• [Assignment] Scan the entries and copy each line where the word "specified" is present.

Saved entries
========

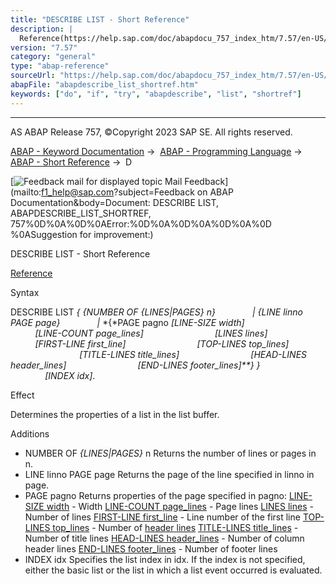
 ```yaml
---
title: "DESCRIBE LIST - Short Reference"
description: |
  Reference(https://help.sap.com/doc/abapdocu_757_index_htm/7.57/en-US/abapdescribe_list.htm) Syntax DESCRIBE LIST  NUMBER OF LINESPAGES n  LINE linno PAGE page  PAGE pagno LINE-SIZE width LINE-COUNT page_lines LINES lines FIRST-LINE firs
version: "7.57"
category: "general"
type: "abap-reference"
sourceUrl: "https://help.sap.com/doc/abapdocu_757_index_htm/7.57/en-US/abapdescribe_list_shortref.htm"
abapFile: "abapdescribe_list_shortref.htm"
keywords: ["do", "if", "try", "abapdescribe", "list", "shortref"]
---
```


* * *

AS ABAP Release 757, ©Copyright 2023 SAP SE. All rights reserved.

[ABAP - Keyword Documentation](https://help.sap.com/doc/abapdocu_757_index_htm/7.57/en-US/abenabap.htm) →  [ABAP - Programming Language](https://help.sap.com/doc/abapdocu_757_index_htm/7.57/en-US/abenabap_reference.htm) →  [ABAP - Short Reference](https://help.sap.com/doc/abapdocu_757_index_htm/7.57/en-US/abenabap_shortref.htm) →  D

 [![](Mail.gif?object=Mail.gif&sap-language=EN "Feedback mail for displayed topic") Mail Feedback](mailto:f1_help@sap.com?subject=Feedback on ABAP Documentation&body=Document: DESCRIBE LIST, ABAPDESCRIBE_LIST_SHORTREF, 757%0D%0A%0D%0AError:%0D%0A%0D%0A%0D%0A%0D
%0ASuggestion for improvement:)

DESCRIBE LIST - Short Reference

[Reference](https://help.sap.com/doc/abapdocu_757_index_htm/7.57/en-US/abapdescribe_list.htm)

Syntax

DESCRIBE LIST *{* *{*NUMBER OF *{*LINES*|*PAGES*}* n*}*
              *|* *{*LINE linno PAGE page*}*
              *|* *{*PAGE pagno *\[*LINE-SIZE width*\]*
                            *\[*LINE-COUNT page\_lines*\]*
                            *\[*LINES lines*\]*
                            *\[*FIRST-LINE first\_line*\]*
                            *\[*TOP-LINES top\_lines*\]*
                            *\[*TITLE-LINES title\_lines*\]*
                            *\[*HEAD-LINES header\_lines*\]*
                            *\[*END-LINES footer\_lines*\]**}* *}*
              *\[*INDEX idx*\]*.

Effect

Determines the properties of a list in the list buffer.

Additions   

-   NUMBER OF *{*LINES*|*PAGES*}* n
    Returns the number of lines or pages in n.
-   LINE linno PAGE page
    Returns the page of the line specified in linno in page.
-   PAGE pagno
    Returns properties of the page specified in pagno:
    [LINE-SIZE width](https://help.sap.com/doc/abapdocu_757_index_htm/7.57/en-US/abapdescribe_list_page_properties.htm) - Width
    [LINE-COUNT page\_lines](https://help.sap.com/doc/abapdocu_757_index_htm/7.57/en-US/abapdescribe_list_page_properties.htm) - Page lines
    [LINES lines](https://help.sap.com/doc/abapdocu_757_index_htm/7.57/en-US/abapdescribe_list_page_properties.htm) - Number of lines
    [FIRST-LINE first\_line](https://help.sap.com/doc/abapdocu_757_index_htm/7.57/en-US/abapdescribe_list_page_properties.htm) - Line number of the first line
    [TOP-LINES top\_lines](https://help.sap.com/doc/abapdocu_757_index_htm/7.57/en-US/abapdescribe_list_page_properties.htm) - Number of [header lines](https://help.sap.com/doc/abapdocu_757_index_htm/7.57/en-US/abenheader_line_glosry.htm "Glossary Entry")
    [TITLE-LINES title\_lines](https://help.sap.com/doc/abapdocu_757_index_htm/7.57/en-US/abapdescribe_list_page_properties.htm) - Number of title lines
    [HEAD-LINES header\_lines](https://help.sap.com/doc/abapdocu_757_index_htm/7.57/en-US/abapdescribe_list_page_properties.htm) - Number of column header lines
    [END-LINES footer\_lines](https://help.sap.com/doc/abapdocu_757_index_htm/7.57/en-US/abapdescribe_list_page_properties.htm) - Number of footer lines
-   INDEX idx
    Specifies the list index in idx. If the index is not specified, either the basic list or the list in which a list event occurred is evaluated.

========

• [Exercise output]
    Returns the page of the line specified in linno in page.
    Returns properties of the page specified in pagno:
    Specifies the list index in idx. If the index is not specified, either the basic list or the list in which a list event occurred is evaluated.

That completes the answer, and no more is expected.